What you are asked to do:
Your reply should be an exact copy of the lines from the one that holds "The remaining tenders" to the end of the data below.

The data:
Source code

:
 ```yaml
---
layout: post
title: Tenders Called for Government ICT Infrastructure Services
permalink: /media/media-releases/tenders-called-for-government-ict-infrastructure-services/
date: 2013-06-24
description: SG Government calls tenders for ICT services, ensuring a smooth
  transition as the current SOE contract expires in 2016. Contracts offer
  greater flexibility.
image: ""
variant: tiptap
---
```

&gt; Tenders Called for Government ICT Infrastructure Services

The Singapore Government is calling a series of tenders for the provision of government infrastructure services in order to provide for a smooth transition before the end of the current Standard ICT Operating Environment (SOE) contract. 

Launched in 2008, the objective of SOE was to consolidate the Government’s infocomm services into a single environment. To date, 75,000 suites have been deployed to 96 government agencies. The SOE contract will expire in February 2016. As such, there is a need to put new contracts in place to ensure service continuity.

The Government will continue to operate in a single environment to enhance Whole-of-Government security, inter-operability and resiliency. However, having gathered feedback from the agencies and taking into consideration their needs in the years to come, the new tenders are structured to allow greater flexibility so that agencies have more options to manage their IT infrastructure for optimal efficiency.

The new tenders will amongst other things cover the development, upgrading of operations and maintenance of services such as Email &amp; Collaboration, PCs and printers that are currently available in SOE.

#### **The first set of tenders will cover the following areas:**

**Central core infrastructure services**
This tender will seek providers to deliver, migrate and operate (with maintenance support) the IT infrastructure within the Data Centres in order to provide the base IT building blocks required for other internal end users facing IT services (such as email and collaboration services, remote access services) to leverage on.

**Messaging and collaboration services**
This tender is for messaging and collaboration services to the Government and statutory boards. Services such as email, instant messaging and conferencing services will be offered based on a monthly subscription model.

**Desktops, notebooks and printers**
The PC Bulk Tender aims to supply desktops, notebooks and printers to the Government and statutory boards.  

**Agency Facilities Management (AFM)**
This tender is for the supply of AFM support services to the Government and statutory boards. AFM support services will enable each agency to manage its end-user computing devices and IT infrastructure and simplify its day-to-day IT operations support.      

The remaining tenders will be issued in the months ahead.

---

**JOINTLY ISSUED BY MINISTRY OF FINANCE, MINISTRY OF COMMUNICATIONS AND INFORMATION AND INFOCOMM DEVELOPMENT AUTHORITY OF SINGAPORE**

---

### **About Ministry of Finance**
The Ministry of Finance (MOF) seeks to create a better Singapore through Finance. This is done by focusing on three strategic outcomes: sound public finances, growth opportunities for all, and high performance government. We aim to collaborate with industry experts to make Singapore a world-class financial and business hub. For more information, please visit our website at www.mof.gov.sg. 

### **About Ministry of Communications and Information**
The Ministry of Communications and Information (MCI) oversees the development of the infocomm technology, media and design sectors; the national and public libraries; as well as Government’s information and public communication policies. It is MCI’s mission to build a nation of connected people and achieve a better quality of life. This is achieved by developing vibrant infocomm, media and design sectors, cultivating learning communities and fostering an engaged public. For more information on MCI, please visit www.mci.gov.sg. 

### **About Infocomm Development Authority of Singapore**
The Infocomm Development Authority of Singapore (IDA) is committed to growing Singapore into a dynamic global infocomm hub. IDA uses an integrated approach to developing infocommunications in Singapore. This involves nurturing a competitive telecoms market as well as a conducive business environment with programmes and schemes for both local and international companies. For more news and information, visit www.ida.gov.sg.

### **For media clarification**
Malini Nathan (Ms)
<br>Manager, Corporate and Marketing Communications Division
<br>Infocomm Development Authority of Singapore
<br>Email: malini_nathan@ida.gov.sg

Answer to the problem:
The remaining tenders will be issued in the months ahead.

---

**JOINTLY ISSUED BY MINISTRY OF FINANCE, MINISTRY OF COMMUNICATIONS AND INFORMATION AND INFOCOMM DEVELOPMENT AUTHORITY OF SINGAPORE**

---

### **About Ministry of Finance**
The Ministry of Finance (MOF) seeks to create a better Singapore through Finance. This is done by focusing on three strategic outcomes: sound public finances, growth opportunities for all, and high performance government. We aim to collaborate with industry experts to make Singapore a world-class financial and business hub. For more information, please visit our website at www.mof.gov.sg. 

### **About Ministry of Communications and Information**
The Ministry of Communications and Information (MCI) oversees the development of the infocomm technology, media and design sectors; the national and public libraries; as well as Government’s information and public communication policies. It is MCI’s mission to build a nation of connected people and achieve a better quality of life. This is achieved by developing vibrant infocomm, media and design sectors, cultivating learning communities and fostering an engaged public. For more information on MCI, please visit www.mci.gov.sg. 

### **About Infocomm Development Authority of Singapore**
The Infocomm Development Authority of Singapore (IDA) is committed to growing Singapore into a dynamic global infocomm hub. IDA uses an integrated approach to developing infocommunications in Singapore. This involves nurturing a competitive telecoms market as well as a conducive business environment with programmes and schemes for both local and international companies. For more news and information, visit www.ida.gov.sg.

### **For media clarification**
Malini Nathan (Ms)
<br>Manager, Corporate and Marketing Communications Division
<br>Infocomm Development Authority of Singapore
<br>Email: malini_nathan@ida.gov.sg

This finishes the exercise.